- **Source records**
+--

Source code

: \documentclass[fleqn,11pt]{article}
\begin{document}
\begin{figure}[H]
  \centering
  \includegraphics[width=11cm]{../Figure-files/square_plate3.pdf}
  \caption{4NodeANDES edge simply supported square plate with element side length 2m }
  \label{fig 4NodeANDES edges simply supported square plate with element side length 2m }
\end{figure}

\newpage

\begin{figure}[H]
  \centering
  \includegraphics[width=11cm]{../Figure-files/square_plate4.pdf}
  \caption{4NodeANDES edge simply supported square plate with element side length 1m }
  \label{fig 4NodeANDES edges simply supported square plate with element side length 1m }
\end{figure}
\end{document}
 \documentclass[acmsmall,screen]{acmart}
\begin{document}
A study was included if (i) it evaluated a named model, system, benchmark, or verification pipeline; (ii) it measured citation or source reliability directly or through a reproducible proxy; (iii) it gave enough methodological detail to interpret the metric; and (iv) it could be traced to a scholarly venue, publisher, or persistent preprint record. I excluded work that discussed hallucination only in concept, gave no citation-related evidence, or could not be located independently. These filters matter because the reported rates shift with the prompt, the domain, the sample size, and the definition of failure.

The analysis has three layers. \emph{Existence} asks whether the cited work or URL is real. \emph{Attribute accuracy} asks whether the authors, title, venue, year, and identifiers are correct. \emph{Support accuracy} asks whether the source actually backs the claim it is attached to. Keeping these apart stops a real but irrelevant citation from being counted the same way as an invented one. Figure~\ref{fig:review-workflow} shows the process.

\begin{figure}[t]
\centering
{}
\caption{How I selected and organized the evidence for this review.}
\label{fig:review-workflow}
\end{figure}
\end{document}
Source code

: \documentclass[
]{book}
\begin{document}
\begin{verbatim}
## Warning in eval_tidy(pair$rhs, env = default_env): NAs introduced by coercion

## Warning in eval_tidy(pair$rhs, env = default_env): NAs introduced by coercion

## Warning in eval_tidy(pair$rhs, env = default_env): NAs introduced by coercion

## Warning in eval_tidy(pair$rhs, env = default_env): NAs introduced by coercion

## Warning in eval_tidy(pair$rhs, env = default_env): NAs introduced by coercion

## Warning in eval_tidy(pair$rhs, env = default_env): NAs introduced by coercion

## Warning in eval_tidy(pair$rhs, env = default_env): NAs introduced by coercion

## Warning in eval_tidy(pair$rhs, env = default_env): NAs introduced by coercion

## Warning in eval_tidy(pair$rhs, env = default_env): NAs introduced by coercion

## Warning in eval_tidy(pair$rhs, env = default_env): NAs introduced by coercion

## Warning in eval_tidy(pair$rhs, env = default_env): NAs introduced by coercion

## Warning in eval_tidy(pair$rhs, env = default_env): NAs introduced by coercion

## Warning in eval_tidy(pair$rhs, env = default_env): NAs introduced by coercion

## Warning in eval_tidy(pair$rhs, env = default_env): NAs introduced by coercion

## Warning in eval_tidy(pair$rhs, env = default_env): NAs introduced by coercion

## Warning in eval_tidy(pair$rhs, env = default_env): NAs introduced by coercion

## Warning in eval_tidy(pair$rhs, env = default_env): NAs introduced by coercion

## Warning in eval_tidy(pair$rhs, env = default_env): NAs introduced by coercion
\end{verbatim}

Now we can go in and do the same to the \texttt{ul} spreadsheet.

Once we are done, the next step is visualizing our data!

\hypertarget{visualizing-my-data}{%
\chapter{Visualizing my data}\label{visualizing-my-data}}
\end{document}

+--

- **What is expected**
Print each entry precisely. Include every line.

- **Result**
Source code

: \documentclass[fleqn,11pt]{article}
\begin{document}
\begin{figure}[H]
  \centering
  \includegraphics[width=11cm]{../Figure-files/square_plate3.pdf}
  \caption{4NodeANDES edge simply supported square plate with element side length 2m }
  \label{fig 4NodeANDES edges simply supported square plate with element side length 2m }
\end{figure}

\newpage

\begin{figure}[H]
  \centering
  \includegraphics[width=11cm]{../Figure-files/square_plate4.pdf}
  \caption{4NodeANDES edge simply supported square plate with element side length 1m }
  \label{fig 4NodeANDES edges simply supported square plate with element side length 1m }
\end{figure}
\end{document}
 \documentclass[acmsmall,screen]{acmart}
\begin{document}
A study was included if (i) it evaluated a named model, system, benchmark, or verification pipeline; (ii) it measured citation or source reliability directly or through a reproducible proxy; (iii) it gave enough methodological detail to interpret the metric; and (iv) it could be traced to a scholarly venue, publisher, or persistent preprint record. I excluded work that discussed hallucination only in concept, gave no citation-related evidence, or could not be located independently. These filters matter because the reported rates shift with the prompt, the domain, the sample size, and the definition of failure.

The analysis has three layers. \emph{Existence} asks whether the cited work or URL is real. \emph{Attribute accuracy} asks whether the authors, title, venue, year, and identifiers are correct. \emph{Support accuracy} asks whether the source actually backs the claim it is attached to. Keeping these apart stops a real but irrelevant citation from being counted the same way as an invented one. Figure~\ref{fig:review-workflow} shows the process.

\begin{figure}[t]
\centering
{}
\caption{How I selected and organized the evidence for this review.}
\label{fig:review-workflow}
\end{figure}
\end{document}
Source code

: \documentclass[
]{book}
\begin{document}
\begin{verbatim}
## Warning in eval_tidy(pair$rhs, env = default_env): NAs introduced by coercion

## Warning in eval_tidy(pair$rhs, env = default_env): NAs introduced by coercion

## Warning in eval_tidy(pair$rhs, env = default_env): NAs introduced by coercion

## Warning in eval_tidy(pair$rhs, env = default_env): NAs introduced by coercion

## Warning in eval_tidy(pair$rhs, env = default_env): NAs introduced by coercion

## Warning in eval_tidy(pair$rhs, env = default_env): NAs introduced by coercion

## Warning in eval_tidy(pair$rhs, env = default_env): NAs introduced by coercion

## Warning in eval_tidy(pair$rhs, env = default_env): NAs introduced by coercion

## Warning in eval_tidy(pair$rhs, env = default_env): NAs introduced by coercion

## Warning in eval_tidy(pair$rhs, env = default_env): NAs introduced by coercion

## Warning in eval_tidy(pair$rhs, env = default_env): NAs introduced by coercion

## Warning in eval_tidy(pair$rhs, env = default_env): NAs introduced by coercion

## Warning in eval_tidy(pair$rhs, env = default_env): NAs introduced by coercion

## Warning in eval_tidy(pair$rhs, env = default_env): NAs introduced by coercion

## Warning in eval_tidy(pair$rhs, env = default_env): NAs introduced by coercion

## Warning in eval_tidy(pair$rhs, env = default_env): NAs introduced by coercion

## Warning in eval_tidy(pair$rhs, env = default_env): NAs introduced by coercion

## Warning in eval_tidy(pair$rhs, env = default_env): NAs introduced by coercion
\end{verbatim}

Now we can go in and do the same to the \texttt{ul} spreadsheet.

Once we are done, the next step is visualizing our data!

\hypertarget{visualizing-my-data}{%
\chapter{Visualizing my data}\label{visualizing-my-data}}
\end{document}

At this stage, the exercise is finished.